Access to Accelerometers
a complex subject in a simple way
Access to Accelerometers
Synthesis of Properties
Piezoelectric accelerometers are poular
It has been shown that piezoelectric accelerometers are very often the best choice for measuring absolute vibrations in industry but also in the laboratory. There are different designs for almost any application and thus a wide variety of models. Compared to other types of sensors, piezoelectric accelerometers have important advantages:
With piezoelectric measuring elements, sensors with an extremely large dynamic range can be realised, because on the one hand they are very robust and on the other hand they generate an almost noise-free signal.
There are piezoelectric accelerometers that can accurately measure 1 μg (=0.000001 g), while others can withstand 100'000g. A single sensor can perfectly reproduce vibration amplitudes in the range of 1 to 1'000'000 (120dB) with an excellent linearity of typically less than 1% over the entire dynamic range.
Dynamic Range, Linearity
In addition, there are piezoelectric accelerometers which have extreme frequency ranges. Frequencies of the order of 50 mHz to 50 kHz can be measured with less than 5% deviation
There are piezoelectric accelerometers that operate from 4K (-269°C) to 1020K (747°C) operating temperature. This temperature range of over 1000K is covered by one single piezo material !
Reliability / Robustness
Piezoelectric accelerometers are very compact and very robust. They have no moving parts and therefore no wear, resulting in an exceptional reliability.
Mean Time Between Failure
The common measure of reliability is expressed in a number called MTBF, Mean Time Between Failure. MTBF is literally the average time that elapses between one failure and the next failure. So it is the average time during which something works until it fails and has to be repaired again. For non-repairable products, it is called Mean Time To Failure (MTTF). A defective accelerometer is often not repaired because the cost is not economically viable. In practice, however, the term MTBF is usually used instead of MTTF.

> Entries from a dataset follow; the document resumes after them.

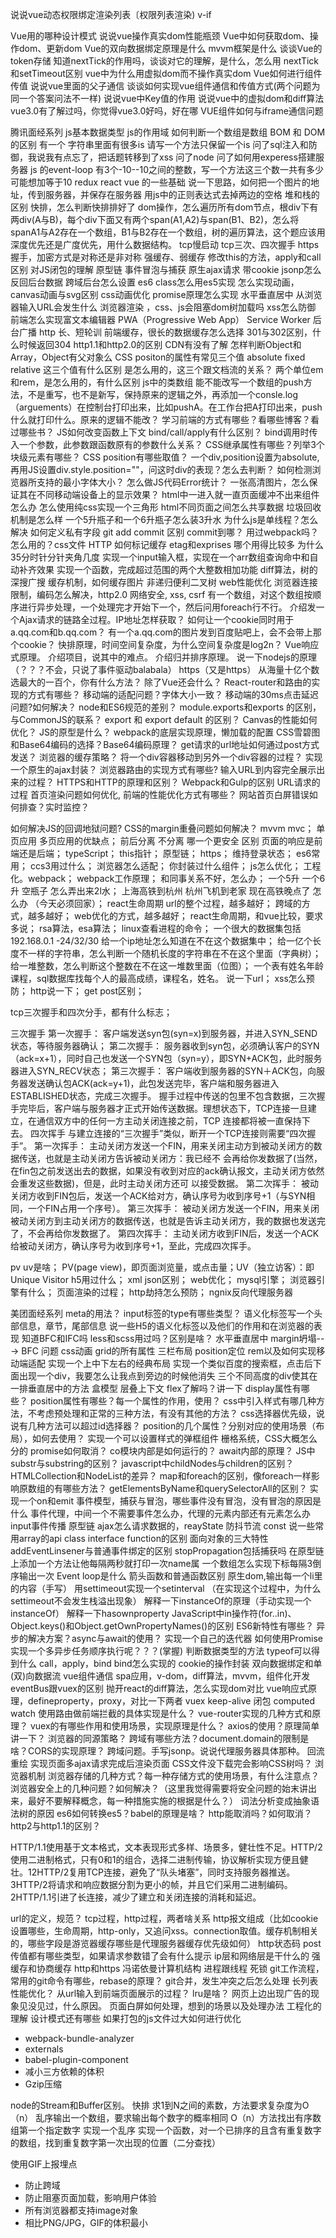 说说vue动态权限绑定渲染列表〔权限列表渲染) v-if

Vue用的哪种设计模式
说说vue操作真实dom性能瓶颈
Vue中如何获取dom、操作dom、更新dom
Vue的双向数据绑定原理是什么
mvvm框架是什么
谈谈Vue的token存储
知道nextTick的作用吗，谈谈对它的理解，是什么，怎么用
nextTick和setTimeout区别
vue中为什么用虚拟dom而不操作真实dom
Vue如何进行组件传值
说说vue里面的父子通信
谈谈如何实现vue组件通信和传值方式(两个问题为同一个答案问法不一样)
说说vue中Key值的作用
说说vue中的虚拟dom和diff算法
vue3.0有了解过吗，你觉得vue3.0好吗，好在哪
VUE组件如何与iframe通信问题


腾讯面经系列
js基本数据类型 
js的作用域
如何判断一个数组是数组
BOM 和 DOM的区别
有一个 字符串里面有很多is 请写一个方法只保留一个is
问了sql注入和防御，我说我有点忘了，把话题转移到了xss
问了node 问了如何用experess搭建服务器
js 的event-loop
有3个-10--10之间的整数，写一个方法这三个数一共有多少可能想加等于10
redux
react vue 的一些基础
说一下思路，如何把一个图片的地址，传到服务器，并保存在服务器
用js中的正则表达式去掉两边的空格
堆和栈的区别
快排，怎么判断快排排好了
dom操作，怎么遍历所有dom节点，根div下有两div(A与B)，每个div下面又有两个span(A1,A2)与span(B1、B2)，怎么将spanA1与A2存在一个数组，B1与B2存在一个数组，树的遍历算法，这个题应该用深度优先还是广度优先，用什么数据结构。
tcp慢启动
tcp三次、四次握手
https握手，加密方式是对称还是非对称
强缓存、弱缓存
修改this的方法，apply和call区别
对JS闭包的理解
原型链
事件冒泡与捕获
原生ajax请求 带cookie
jsonp怎么反回后台数据
跨域后台怎么设置
es6 class怎么用es5实现
怎么实现动画，canvas动画与svg区别
css动画优化
promise原理怎么实现
水平垂直居中
从浏览器输入URL会发生什么
浏览器渲染 ，css、js会阻塞dom树加载吗
xss怎么防御
前端怎么实现富文本编辑器
PWA（Progressive Web App）
Service Worker
后台广播
http 长、短轮训
前端缓存，很长的数据缓存怎么选择
301与302区别，什么时候返回304
http1.1和http2.0的区别
CDN有没有了解
怎样判断Object和Array，Object有父对象么
CSS positon的属性有常见三个值 absolute fixed relative 这三个值有什么区别 是怎么用的，这三个跟文档流的关系？
两个单位em和rem，是怎么用的，有什么区别
js中的类数组
能不能改写一个数组的push方法，不是重写，也不是新写，保持原来的逻辑之外，再添加一个consle.log（arguements）在控制台打印出来，比如pushA。在工作台把A打印出来，push什么就打印什么。原来的逻辑不能改？
学习前端的方式有哪些？看哪些博客？看过哪些书？
JS如何改变函数上下文
bind/call/apply有什么区别？
bind调用时传入一个参数，此参数跟函数原有的参数什么关系？
CSS继承属性有哪些？列举3个
块级元素有哪些？
CSS position有哪些取值？
一个div,position设置为absolute,再用JS设置div.style.position=""，问这时div的表现？怎么去判断？
如何检测浏览器所支持的最小字体大小？
怎么做JS代码Error统计？
一张高清图片，怎么保证其在不同移动端设备上的显示效果？
html中一进入就一直页面缓冲不出来组件怎么办
怎么使用纯css实现一个三角形
html不同页面之间怎么共享数据
垃圾回收机制是怎么样
一个5升瓶子和一个6升瓶子怎么装3升水
为什么js是单线程？怎么解决
如何定义私有字段
git add commit 区别 commit到哪？
用过webpack吗？怎么用的？css文件
HTTP 如何标记缓存
etag和exprises 哪个用得比较多 为什么
35分时针分针夹角几度
实现一个input输入框，实现在一个arr数组查询命中和自动补齐效果
实现一个函数，完成超过范围的两个大整数相加功能
diff算法，树的深搜广搜
缓存机制，如何缓存图片
非递归便利二叉树
web性能优化
浏览器连接限制，编码怎么解决，http2.0
网络安全, xss, csrf
有一个数组，对这个数组按顺序进行异步处理，一个处理完才开始下一个，然后问用foreach行不行。
介绍发一个Ajax请求的链路全过程。IP地址怎样获取？
如何让一个cookie同时用于a.qq.com和b.qq.com？
有一个a.qq.com的图片发到百度贴吧上，会不会带上那个cookie？
快排原理，时间空间复杂度，为什么空间复杂度是log2n？
Vue响应式原理。
介绍项目，说其中的难点。
介绍归并排序原理。
说一下nodejs的原理（？？？不会，只说了事件驱动balabala）
https（又是https）
从海量十亿个数选最大的一百个，你有什么方法？
除了Vue还会什么？
React-router和路由的实现的方式有哪些？
移动端的适配问题？字体大小一致？
移动端的30ms点击延迟问题?如何解决？
node和ES6规范的差别？
module.exports和exports 的区别，与CommonJS的联系？
export 和 export default 的区别？
Canvas的性能如何优化？
JS的原型是什么？
webpack的底层实现原理，懒加载的配置
CSS雪碧图和Base64编码的选择？Base64编码原理？
get请求的url地址如何通过post方式发送？
浏览器的缓存策略？
将一个div容器移动到另外一个div容器的过程？
实现一个原生的ajax封装？
浏览器路由的实现方式有哪些?
输入URL到内容完全展示出来的过程？
HTTPS和HTTP的原理和区别？
Webpack和Gulp的区别
URL请求的过程
首页渲染问题如何优化, 前端的性能优化方式有哪些？
网站首页白屏错误如何排查？实时监控？


如何解决JS的回调地狱问题?
CSS的margin重叠问题如何解决？
mvvm mvc；
单页应用 多页应用的优缺点；
前后分离 不分离 哪一个更安全 区别 页面的响应是前端还是后端；
typeScript；
this指针；
原型链；
https；
维持登录状态；
es6常用；
ccs3用过什么；
浏览器怎么适配；
你封装过什么组件；
js怎么优化；
工程化。webpack；
webpack工作原理；
和同事关系不好，怎么办；
一个5升 一个6升 空瓶子 怎么弄出来2l水；
上海高铁到杭州 杭州飞机到老家 现在高铁晚点了 怎么办 （今天必须回家）；
react生命周期
url的整个过程，越多越好；
跨域的方式，越多越好；
web优化的方式，越多越好；
react生命周期，和vue比较，要求多说；
rsa算法，esa算法；
linux查看进程的命令；
一个很大的数据集包括192.168.0.1 -24/32/30 给一个ip地址怎么知道在不在这个数据集中；
给一亿个长度不一样的字符串，怎么判断一个随机长度的字符串在不在这个里面（字典树）；
给一堆整数，怎么判断这个整数在不在这一堆数里面（位图）；
一个表有姓名年龄课程，sql数据库找每个人的最高成绩，课程名，姓名。
说一下url；
xss怎么预防；
http说一下；
get post区别；

tcp三次握手和四次分手，都有什么标志；

三次握手
第一次握手： 客户端发送syn包(syn=x)到服务器，并进入SYN_SEND状态，等待服务器确认；
第二次握手： 服务器收到syn包，必须确认客户的SYN（ack=x+1），同时自己也发送一个SYN包（syn=y），即SYN+ACK包，此时服务器进入SYN_RECV状态；
第三次握手： 客户端收到服务器的SYN＋ACK包，向服务器发送确认包ACK(ack=y+1)，此包发送完毕，客户端和服务器进入ESTABLISHED状态，完成三次握手。
握手过程中传送的包里不包含数据，三次握手完毕后，客户端与服务器才正式开始传送数据。理想状态下，TCP连接一旦建立，在通信双方中的任何一方主动关闭连接之前，TCP 连接都将被一直保持下去。
四次挥手
与建立连接的“三次握手”类似，断开一个TCP连接则需要“四次握手”。
第一次挥手： 主动关闭方发送一个FIN，用来关闭主动方到被动关闭方的数据传送，也就是主动关闭方告诉被动关闭方：我已经不 会再给你发数据了(当然，在fin包之前发送出去的数据，如果没有收到对应的ack确认报文，主动关闭方依然会重发这些数据)，但是，此时主动关闭方还可 以接受数据。
第二次挥手： 被动关闭方收到FIN包后，发送一个ACK给对方，确认序号为收到序号+1（与SYN相同，一个FIN占用一个序号）。
第三次挥手： 被动关闭方发送一个FIN，用来关闭被动关闭方到主动关闭方的数据传送，也就是告诉主动关闭方，我的数据也发送完了，不会再给你发数据了。
第四次挥手： 主动关闭方收到FIN后，发送一个ACK给被动关闭方，确认序号为收到序号+1，至此，完成四次挥手。



pv uv是啥；
PV(page view)，即页面浏览量，或点击量；UV（独立访客）：即Unique Visitor
h5用过什么；
xml json区别；
web优化；
mysql引擎；
浏览器引擎有什么；
页面渲染的过程；
http劫持怎么预防；
ngnix反向代理服务器

美团面经系列
meta的用法？
input标签的type有哪些类型？
语义化标签写一个头部信息，章节，尾部信息
说一些H5的语义化标签以及他们的作用和在浏览器的表现
知道BFC和IFC吗
less和scss用过吗？区别是啥？
水平垂直居中
margin坍塌---> BFC 问题
css动画
grid的所有属性
三栏布局
position定位
rem以及如何实现移动端适配
实现一个上中下左右的经典布局
实现一个类似百度的搜索框，点击后下面出现一个div，我要怎么让我点到旁边的时候他消失
三个不同高度的div使其在一排垂直居中的方法
盒模型
层叠上下文
flex了解吗？讲一下
display属性有哪些？
position属性有哪些？每一个属性的作用，使用？
css中引入样式有哪几种方法，不考虑预处理和正常的三种方法，有没有其他的方法？
css选择器优先级，说说有几种方法可以超过id选择器？
position的几个属性？分别对应的使用场景（布局），如何去使用？
实现一个可以设置样式的弹框组件
栅格系统，CSS大概怎么分的
promise如何取消？
co模块内部是如何运行的？
await内部的原理？
JS中substr与substring的区别？
javascript中childNodes与children的区别？
HTMLCollection和NodeList的差异？
map和foreach的区别，像foreach一样影响原数组的有哪些方法？
getElementsByName和querySelectorAll的区别？
实现一个on和emit
事件模型，捕获与冒泡，哪些事件没有冒泡，没有冒泡的原因是什么
事件代理，中间一个不需要事件怎么办，代理的元素内部还有元素怎么办
input事件传播
原型链
ajax怎么请求数据的，reayState
防抖节流
const
说一些常用array的api
class interface function的区别
面向对象的三大特性
addEventLinsener与普通事件绑定的区别
stopPropagation包括捕获吗
在原型链上添加一个方法让他每隔两秒就打印一次name属
一个数组怎么实现下标每隔3倒序输出一次
Event loop是什么
箭头函数和普通函数区别
原生dom,输出每一个li里的内容（手写）
用settimeout实现一个setinterval （在实现这个过程中，为什么settimeout不会发生栈溢出现象）
解释一下instanceOf的原理（手动实现一个instanceOf）
解释一下hasownproperty
JavaScript中in操作符(for..in)、Object.keys()和Object.getOwnPropertyNames()的区别
ES6新特性有哪些？
异步的解决方案？async与await的使用？
实现一个自己的迭代器
如何使用Promise实现一个多异步任务顺序执行呢？？？(掌握)
判断数据类型的方法
typeof可以得到什么
call，apply，bind bind怎么实现的
cookie的操作封装
双向数据绑定和单(双)向数据流
vue组件通信
spa应用，v-dom，diff算法，mvvm，组件化开发
eventBus跟vuex的区别
抛开react的diff算法，怎么实现dom对比
vue响应式原理，defineproperty，proxy，对比一下两者
vuex
keep-alive
闭包
computed watch
使用路由做前端拦截的具体实现是什么？
vue-router实现的几种方式和原理？
vuex的有哪些作用和使用场景，实现原理是什么？
axios的使用？原理简单讲一下？
浏览器的同源策略？
跨域有哪些方法？document.domain的限制是啥？CORS的实现原理？
跨域问题。手写jsonp。说说代理服务器具体那种。
回流重绘
实现页面多ajax请求完成后渲染页面
CSS文件没下载完会影响CSS树吗？
浏览器机制
浏览器存储的几种方式？每一种存储方式的使用场景，有什么注意点？
浏览器安全上的几种问题？如何解决？（这里我觉得需要将安全问题的始末讲出来，最好不要解释概念，每一种措施实施的根据是什么？）
词法分析变成抽象语法树的原因
es6如何转换es5？babel的原理是啥？
http能取消吗？如何取消？
http2与http1.1的区别？

HTTP/1.1使用基于文本格式，文本表现形式多样、场景多，健壮性不足。HTTP/2使用二进制格式，只有0和1的组合，选择二进制传输，协议解析实现方便且健壮。12HTTP/2复用TCP连接，避免了“队头堵塞”，同时支持服务器推送。3HTTP/2将请求和响应数据分割为更小的帧，并且它们采用二进制编码。2HTTP/1.1引进了长连接，减少了建立和关闭连接的消耗和延迟。

url的定义，规范？
tcp过程，http过程，两者啥关系
http报文组成（比如cookie设置哪些，生命周期，http-only，又追问xss。connection取值。缓存机制相关的，哪些字段是游览器缓存哪些是代理服务器缓存优先级如何）
http状态码
post传值都有哪些类型，如果请求参数错了会有什么提示
ip层和网络层是干什么的
强缓存和协商缓存
http和https
冯诺依曼计算机结构
进程跟线程
死锁
git工作流程，常用的git命令有哪些，rebase的原理？
git合并，发生冲突之后怎么处理
长列表性能优化？
从url输入到前端页面展示的过程？
lru是啥？
网页上边出现广告的现象见没见过，什么原因。
页面白屏如何处理，想到的场景以及处理办法
工程化的理解
设计模式还有哪些
如果打包的js文件过大如何进行优化

- webpack-bundle-analyzer
- externals
- babel-plugin-component
- 减小三方依赖的体积
- Gzip压缩

node的Stream和Buffer区别。
快排
求1到N之间的素数，方法要求复杂度为O（n）
乱序输出一个数组，要求输出每个数字的概率相同
O（n）方法找出有序数组第一个指定数字
实现一个乱序
实现一个函数，对一个已排序的且含有重复数字的数组，找到重复数字第一次出现的位置（二分查找）

使用GIF上报埋点

- 防止跨域
- 防止阻塞页面加载，影响用户体验
- 所有浏览器都支持image对象
- 相比PNG/JPG，GIF的体积最小

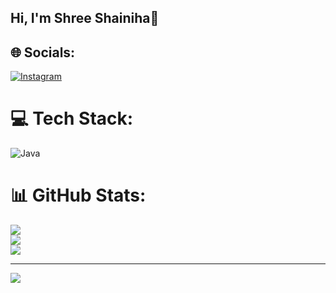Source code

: ## Hi, I'm Shree Shainiha👋

## 🌐 Socials:
[![Instagram](https://img.shields.io/badge/Instagram-%23E4405F.svg?logo=Instagram&logoColor=white)](https://instagram.com/shree.shainiha_js07) 

# 💻 Tech Stack:
![Java](https://img.shields.io/badge/java-%23ED8B00.svg?style=for-the-badge&logo=openjdk&logoColor=white)
# 📊 GitHub Stats:
![](https://github-readme-stats.vercel.app/api?username=shreeshainiha-js&theme=dark&hide_border=false&include_all_commits=false&count_private=false)<br/>
![](https://github-readme-streak-stats.herokuapp.com/?user=shreeshainiha-js&theme=dark&hide_border=false)<br/>
![](https://github-readme-stats.vercel.app/api/top-langs/?username=shreeshainiha-js&theme=dark&hide_border=false&include_all_commits=false&count_private=false&layout=compact)

---
[![](https://visitcount.itsvg.in/api?id=shreeshainiha-js&icon=0&color=0)](https://visitcount.itsvg.in)

<!-- Proudly created with GPRM ( https://gprm.itsvg.in ) -->

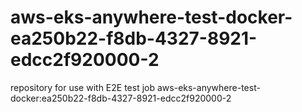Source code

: # aws-eks-anywhere-test-docker-ea250b22-f8db-4327-8921-edcc2f920000-2
repository for use with E2E test job aws-eks-anywhere-test-docker:ea250b22-f8db-4327-8921-edcc2f920000-2
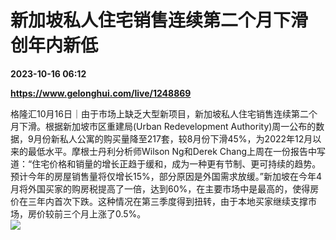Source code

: # 新加坡私人住宅销售连续第二个月下滑 创年内新低

**2023-10-16 06:12**

**https://www.gelonghui.com/live/1248869**

格隆汇10月16日｜由于市场上缺乏大型新项目，新加坡私人住宅销售连续第二个月下滑。根据新加坡市区重建局(Urban Redevelopment Authority)周一公布的数据，9月份新私人公寓的购买量降至217套，较8月份下滑45%，为2022年12月以来的最低水平。摩根士丹利分析师Wilson Ng和Derek Chang上周在一份报告中写道：“住宅价格和销量的增长正趋于缓和，成为一种更有节制、更可持续的趋势。预计今年的房屋销售量将仅增长15%，部分原因是外国需求放缓。”新加坡在今年4月将外国买家的购房税提高了一倍，达到60%，在主要市场中是最高的，使得房价在三年内首次下跌。这种情况在第三季度得到扭转，由于本地买家继续支撑市场，房价较前三个月上涨了0.5%。  
![](https://img3.gelonghui.com/afd04-7d41b17d-b5c9-45c0-83e0-10e1881b10d1.jpg)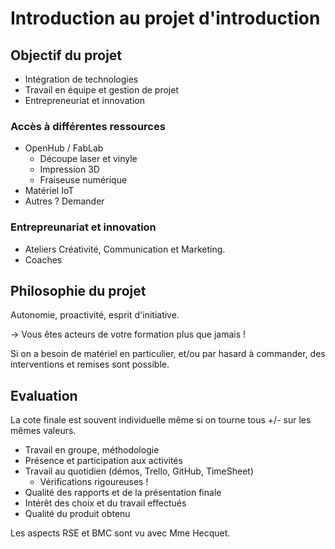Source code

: # Introduction au projet d'introduction

## Objectif du projet

* Intégration de technologies
* Travail en équipe et gestion de projet
* Entrepreneuriat et innovation

### Accès à différentes ressources

* OpenHub / FabLab
  * Découpe laser et vinyle
  * Impression 3D
  * Fraiseuse numérique
* Matériel IoT
* Autres ? Demander

### Entrepreunariat et innovation

* Ateliers Créativité, Communication et Marketing.
* Coaches

## Philosophie du projet

Autonomie, proactivité, esprit d'initiative.

-> Vous êtes acteurs de votre formation plus que jamais !

Si on a besoin de matériel en particulier, et/ou par hasard à commander, des interventions et remises sont possible.

## Evaluation

La cote finale est souvent individuelle même si on tourne tous +/- sur les mêmes valeurs.

* Travail en groupe, méthodologie
* Présence et participation aux activités
* Travail au quotidien (démos, Trello, GitHub, TimeSheet)
  * Vérifications rigoureuses !
* Qualité des rapports et de la présentation finale
* Intérêt des choix et du travail effectués
* Qualité du produit obtenu

Les aspects RSE et BMC sont vu avec Mme Hecquet.
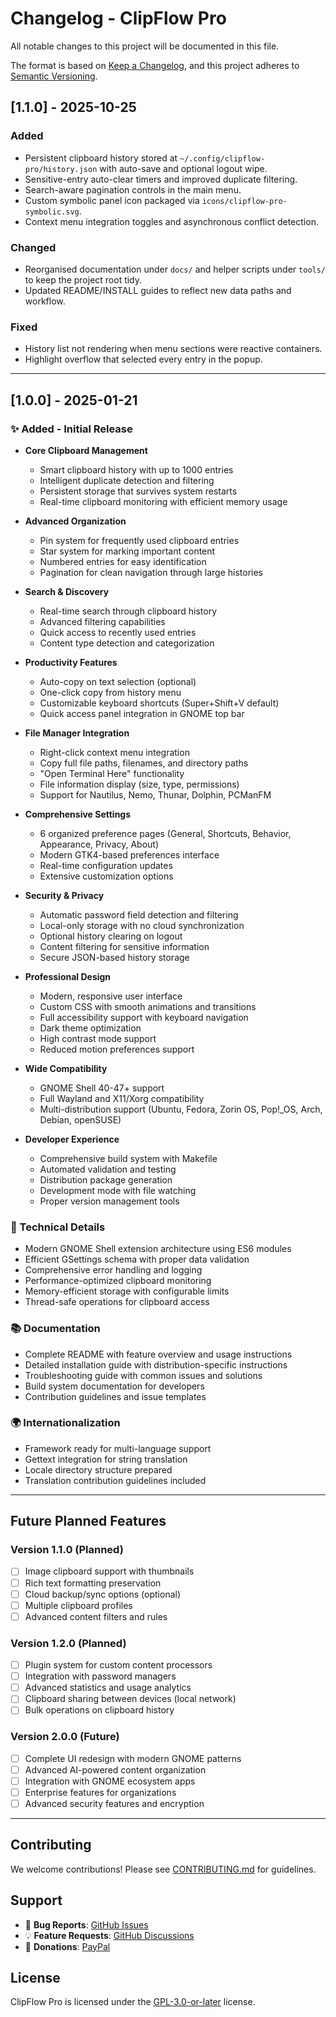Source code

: # Changelog - ClipFlow Pro

All notable changes to this project will be documented in this file.

The format is based on [Keep a Changelog](https://keepachangelog.com/en/1.0.0/),
and this project adheres to [Semantic Versioning](https://semver.org/spec/v2.0.0.html).

## [1.1.0] - 2025-10-25

### Added
- Persistent clipboard history stored at `~/.config/clipflow-pro/history.json` with auto-save and optional logout wipe.
- Sensitive-entry auto-clear timers and improved duplicate filtering.
- Search-aware pagination controls in the main menu.
- Custom symbolic panel icon packaged via `icons/clipflow-pro-symbolic.svg`.
- Context menu integration toggles and asynchronous conflict detection.

### Changed
- Reorganised documentation under `docs/` and helper scripts under `tools/` to keep the project root tidy.
- Updated README/INSTALL guides to reflect new data paths and workflow.

### Fixed
- History list not rendering when menu sections were reactive containers.
- Highlight overflow that selected every entry in the popup.

---

## [1.0.0] - 2025-01-21

### ✨ Added - Initial Release
- **Core Clipboard Management**
  - Smart clipboard history with up to 1000 entries
  - Intelligent duplicate detection and filtering
  - Persistent storage that survives system restarts
  - Real-time clipboard monitoring with efficient memory usage

- **Advanced Organization**  
  - Pin system for frequently used clipboard entries
  - Star system for marking important content
  - Numbered entries for easy identification
  - Pagination for clean navigation through large histories

- **Search & Discovery**
  - Real-time search through clipboard history
  - Advanced filtering capabilities
  - Quick access to recently used entries
  - Content type detection and categorization

- **Productivity Features**
  - Auto-copy on text selection (optional)
  - One-click copy from history menu
  - Customizable keyboard shortcuts (Super+Shift+V default)
  - Quick access panel integration in GNOME top bar

- **File Manager Integration**
  - Right-click context menu integration
  - Copy full file paths, filenames, and directory paths
  - "Open Terminal Here" functionality
  - File information display (size, type, permissions)
  - Support for Nautilus, Nemo, Thunar, Dolphin, PCManFM

- **Comprehensive Settings**
  - 6 organized preference pages (General, Shortcuts, Behavior, Appearance, Privacy, About)
  - Modern GTK4-based preferences interface
  - Real-time configuration updates
  - Extensive customization options

- **Security & Privacy**
  - Automatic password field detection and filtering
  - Local-only storage with no cloud synchronization
  - Optional history clearing on logout
  - Content filtering for sensitive information
  - Secure JSON-based history storage

- **Professional Design**
  - Modern, responsive user interface
  - Custom CSS with smooth animations and transitions
  - Full accessibility support with keyboard navigation
  - Dark theme optimization
  - High contrast mode support
  - Reduced motion preferences support

- **Wide Compatibility**
  - GNOME Shell 40-47+ support
  - Full Wayland and X11/Xorg compatibility
  - Multi-distribution support (Ubuntu, Fedora, Zorin OS, Pop!_OS, Arch, Debian, openSUSE)

- **Developer Experience**
  - Comprehensive build system with Makefile
  - Automated validation and testing
  - Distribution package generation
  - Development mode with file watching
  - Proper version management tools

### 🔧 Technical Details
- Modern GNOME Shell extension architecture using ES6 modules
- Efficient GSettings schema with proper data validation
- Comprehensive error handling and logging
- Performance-optimized clipboard monitoring
- Memory-efficient storage with configurable limits
- Thread-safe operations for clipboard access

### 📚 Documentation
- Complete README with feature overview and usage instructions
- Detailed installation guide with distribution-specific instructions
- Troubleshooting guide with common issues and solutions
- Build system documentation for developers
- Contribution guidelines and issue templates

### 🌍 Internationalization
- Framework ready for multi-language support
- Gettext integration for string translation
- Locale directory structure prepared
- Translation contribution guidelines included

---

## Future Planned Features

### Version 1.1.0 (Planned)
- [ ] Image clipboard support with thumbnails
- [ ] Rich text formatting preservation
- [ ] Cloud backup/sync options (optional)
- [ ] Multiple clipboard profiles
- [ ] Advanced content filters and rules

### Version 1.2.0 (Planned)
- [ ] Plugin system for custom content processors
- [ ] Integration with password managers
- [ ] Advanced statistics and usage analytics
- [ ] Clipboard sharing between devices (local network)
- [ ] Bulk operations on clipboard history

### Version 2.0.0 (Future)
- [ ] Complete UI redesign with modern GNOME patterns
- [ ] Advanced AI-powered content organization
- [ ] Integration with GNOME ecosystem apps
- [ ] Enterprise features for organizations
- [ ] Advanced security features and encryption

---

## Contributing

We welcome contributions! Please see [CONTRIBUTING.md](CONTRIBUTING.md) for guidelines.

## Support

- 🐛 **Bug Reports**: [GitHub Issues](https://github.com/nickotmazgin/clipflow-pro/issues)
- 💡 **Feature Requests**: [GitHub Discussions](https://github.com/nickotmazgin/clipflow-pro/discussions)
- 💖 **Donations**: [PayPal](https://www.paypal.com/donate/?hosted_button_id=4HM44VH47LSMW)

## License

ClipFlow Pro is licensed under the [GPL-3.0-or-later](LICENSE) license.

Calculating the MTBF is a science in itself. It requires empirical values for the failure of the individual parts, or more precisely for the failure of the function of the part. For example, a connecting wire can have the function of signal transmission, but this also includes the corresponding solder joint or other connection. For each function, a failure probability or failure rate λ must be determined. This indicates how many failures of the function must be expected in a period of time, e.g. in 1'000'000 hours. It is assumed that the probability of failure is constant over time. To find the failure rate of the entire accelerometer, the λ values of all functions are combined according to a failure logic.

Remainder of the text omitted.